__Assigned task__: The answer must consist of each line below that contains the string "convergence".

Saved data entries

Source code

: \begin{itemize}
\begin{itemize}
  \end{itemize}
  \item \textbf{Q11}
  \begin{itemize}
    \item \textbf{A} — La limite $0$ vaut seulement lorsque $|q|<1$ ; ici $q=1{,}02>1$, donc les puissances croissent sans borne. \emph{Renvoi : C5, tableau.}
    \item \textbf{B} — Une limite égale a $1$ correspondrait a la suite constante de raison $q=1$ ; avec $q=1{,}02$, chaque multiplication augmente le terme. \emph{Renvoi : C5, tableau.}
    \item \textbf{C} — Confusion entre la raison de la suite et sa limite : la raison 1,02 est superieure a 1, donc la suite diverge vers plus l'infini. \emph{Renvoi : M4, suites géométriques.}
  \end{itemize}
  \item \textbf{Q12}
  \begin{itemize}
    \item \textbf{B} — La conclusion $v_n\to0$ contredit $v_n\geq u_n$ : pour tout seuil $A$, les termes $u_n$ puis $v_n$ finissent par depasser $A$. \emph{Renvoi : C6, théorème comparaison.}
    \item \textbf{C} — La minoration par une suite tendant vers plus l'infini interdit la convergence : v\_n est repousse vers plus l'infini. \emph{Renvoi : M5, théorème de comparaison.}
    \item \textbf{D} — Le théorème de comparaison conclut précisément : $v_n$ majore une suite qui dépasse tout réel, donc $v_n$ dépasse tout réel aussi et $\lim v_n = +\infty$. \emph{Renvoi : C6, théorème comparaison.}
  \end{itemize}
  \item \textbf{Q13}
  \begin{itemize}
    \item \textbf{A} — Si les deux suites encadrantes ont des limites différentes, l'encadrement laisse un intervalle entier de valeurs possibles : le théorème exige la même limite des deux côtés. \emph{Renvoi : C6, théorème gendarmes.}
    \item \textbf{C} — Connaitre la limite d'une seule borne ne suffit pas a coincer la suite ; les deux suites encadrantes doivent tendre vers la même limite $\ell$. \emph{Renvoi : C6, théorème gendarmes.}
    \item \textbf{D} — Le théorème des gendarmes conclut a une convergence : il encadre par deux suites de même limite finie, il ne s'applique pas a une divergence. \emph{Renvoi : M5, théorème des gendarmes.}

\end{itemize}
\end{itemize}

__Answer to the exercise__:
    \item \textbf{C} — La minoration par une suite tendant vers plus l'infini interdit la convergence : v\_n est repousse vers plus l'infini. \emph{Renvoi : M5, théorème de comparaison.}
    \item \textbf{D} — Le théorème des gendarmes conclut a une convergence : il encadre par deux suites de même limite finie, il ne s'applique pas a une divergence. \emph{Renvoi : M5, théorème des gendarmes.}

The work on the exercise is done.